Pour les dramaturges symbolistes le dialogue ou le non-dialogue théâtral est
important, car le centre de gravité de l’action théâtrale se déplace de la scène et du
dialogue pour se stabiliser «dans un espace de l’entre-deux où se rejoignent le visible et
l’invisible, le dit et le non-dit, le en scène et le hors scène»(8). Le dialogue extérieur est
présent, non seulement pour faire progresser l’action, pour expliquer les actes, mais aussi,
pour suggérer l’indéfinissable, l’ambiguïté et l’indétermination sémantique. Il y a aussi un
dialogue intérieur, qui montre ce que le spectateur doit surprendre, mais tout en l’incitant
à faire travailler son imagination, car, par elle, seulement, on peut accéder à la révélation
de l’invisible : Il n’y a guère que les paroles qui semblent d’abord inutiles
qui comptent dans une œuvre. C’est en elles que se cache
son âme. À côté du dialogue indispensable, il y a presque
toujours un autre dialogue qui semble superflu. Examinez
attentivement et vous verrez que c’est le seul que l’âme
écoute profondément, parce que c’est en cet endroit
seulement qu’on lui parle.(9)
Le langage s’efforce de suggérer les angoisses et les joies de l’humain dans sa
rencontre avec les forces surnaturelles, le mystère caché derrière les mots ; ainsi, la parole
des personnages rompt avec le verbe quotidien et devient incantation.
Le silence qu’on «entend» au théâtre donne naissance à un autre théâtre,
un théâtre du silence et de ses «incarnations» : la peur, l’inquiétude, l’angoisse, la mort.
Le texte de théâtre symboliste a de sens par le non-dit et par le sous-entendu dans une
harmonie de mouvements, gestes, sons, couleurs.
Antonin Artaud(10) appréciait que le théâtre est une branche de la littérature, une
sorte de variété sonore du langage d’où cette suprématie de la parole ; le théâtre
apparaîtra, ainsi, comme le simple reflet acoustique du texte, mais l’on voit bien que, pour
les symbolistes, la parole ne se trouve plus au premier plan, mais plutôt le silence, le
silence qui laisse beaucoup entendre et qui rend le temps sensible.

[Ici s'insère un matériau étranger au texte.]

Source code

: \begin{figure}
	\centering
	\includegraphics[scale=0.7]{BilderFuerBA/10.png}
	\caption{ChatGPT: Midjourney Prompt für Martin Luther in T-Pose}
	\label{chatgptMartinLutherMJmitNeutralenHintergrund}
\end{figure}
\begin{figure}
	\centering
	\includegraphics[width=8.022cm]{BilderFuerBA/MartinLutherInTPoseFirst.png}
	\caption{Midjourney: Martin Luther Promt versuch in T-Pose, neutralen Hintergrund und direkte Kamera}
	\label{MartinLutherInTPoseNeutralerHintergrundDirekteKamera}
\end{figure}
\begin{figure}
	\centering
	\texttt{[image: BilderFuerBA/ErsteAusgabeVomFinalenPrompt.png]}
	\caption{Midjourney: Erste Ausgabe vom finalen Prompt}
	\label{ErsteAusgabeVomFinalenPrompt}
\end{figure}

Quant au personnage du théâtre symboliste, il est formé d’une partie discursive
plus réduite et d’une autre scénique ; il incarne un rêve innaccessible et irréel et dont le
discours est infiniment simple et répétitif ; il évolue sans individualité, parfois éloigné de la
réalité, comme un fantôme, presque. Figure passive de la fatalité, le personnage est un être
fragile et silencieux, énigmatique, «un personnage sublime», selon Maeterlinck. Le
personnage est un être qui pourrait manquer, ou devenir une marionnette, (c’est ce que
préfère Maeterlinck) car, dans la conception des auteurs symbolistes, l’acteur est un intrus
qui rompt le charme dans l’âme du spectateur.

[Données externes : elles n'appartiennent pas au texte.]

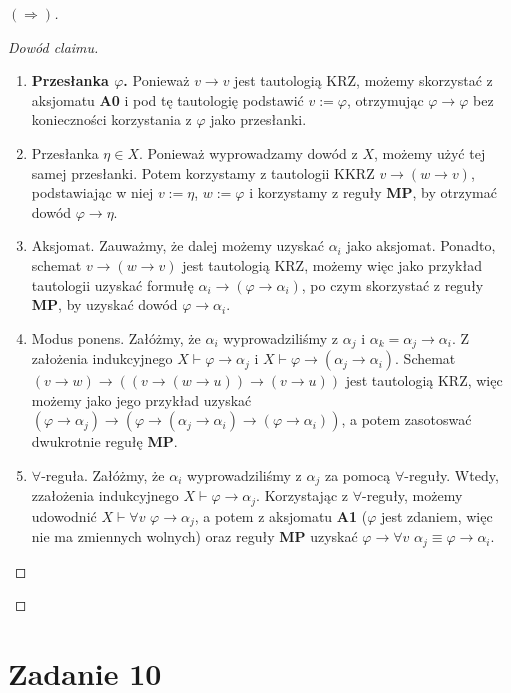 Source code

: \begin{proof}[\( (\Rightarrow) \)]
\begin{proof}[Dowód claimu]
    \begin{enumerate}
        \item \textbf{Przesłanka \( \varphi \).} Ponieważ \( v \to v \) jest tautologią KRZ, możemy skorzystać z aksjomatu \textbf{A0} i pod tę tautologię podstawić \(v := \varphi \), otrzymując \( \varphi \to \varphi \) bez konieczności korzystania z \( \varphi \) jako przesłanki.
        \item Przesłanka \( \eta \in X \). Ponieważ wyprowadzamy dowód z \( X \), możemy użyć tej samej przesłanki. Potem korzystamy z tautologii KKRZ \( v \to (w \to v) \), podstawiając w niej \( v := \eta \), \( w := \varphi \) i korzystamy z reguły \textbf{MP}, by otrzymać dowód \( \varphi \to \eta \).
        \item Aksjomat. Zauważmy, że dalej możemy uzyskać \( \alpha_i \) jako aksjomat. Ponadto, schemat \( v \to (w \to v) \) jest tautologią KRZ, możemy więc jako przykład tautologii uzyskać formułę \( \alpha_i \to (\varphi \to \alpha_i) \), po czym skorzystać z reguły \textbf{MP}, by uzyskać dowód \( \varphi \to \alpha_i \).
        \item Modus ponens. Załóżmy, że \( \alpha_i \) wyprowadziliśmy z \( \alpha_j \) i \( \alpha_k = \alpha_j \to \alpha_i \). Z założenia indukcyjnego \( X \vdash \varphi \to \alpha_j \) i \( X \vdash \varphi \to (\alpha_j \to \alpha_i) \). Schemat \( (v \to w) \to ((v \to (w \to u)) \to (v \to u)) \) jest tautologią KRZ, więc możemy jako jego przykład uzyskać \( (\varphi \to \alpha_j) \to (\varphi \to (\alpha_j \to \alpha_i) \to (\varphi \to \alpha_i)) \), a potem zasotoswać dwukrotnie regułę \textbf{MP}.
        \item \( \forall \)-reguła. Załóżmy, że \( \alpha_i \) wyprowadziliśmy z \( \alpha_j \) za pomocą \( \forall \)-reguły. Wtedy, zzałożenia indukcyjnego \( X \vdash \varphi \to \alpha_j \). Korzystając z \( \forall \)-reguły, możemy udowodnić \( X \vdash \forall v\,\,\varphi \to \alpha_j \), a potem z aksjomatu \textbf{A1} (\( \varphi \) jest zdaniem, więc nie ma zmiennych wolnych) oraz reguły \textbf{MP} uzyskać \( \varphi \to \forall v\,\,\alpha_j \equiv \varphi \to \alpha_i \).
    \end{enumerate}
    
\end{proof}

\end{proof}

\section*{Zadanie 10}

Ce que le théâtre symboliste apporte de nouveau est l’atmosphère qui remplace
l’absence d’action, d’individualité, et d’épaisseur des personnages. L’ambiance créée
devient dans le théâtre symboliste un autre personnage, car, en effet, c’est le climat
d’angoisse et d’inquiétude qui oriente la vie et la mort des êtres. Le décor, imprécis
autant que possible, est un accord de nuances et de dessin avec le poème. Et c’est
justement à la poésie de suggérer, à la parole de susciter un décor imaginaire. Pour
répondre aux besoins de suggestion et d’imagination, les auteurs ont fait appel à des
peintres –les Nabis ( Bonnard, Vuillard), Gauguin-, pour construire, par leurs toiles
peintes, l’atmosphère favorable à l’élévation spirituelle.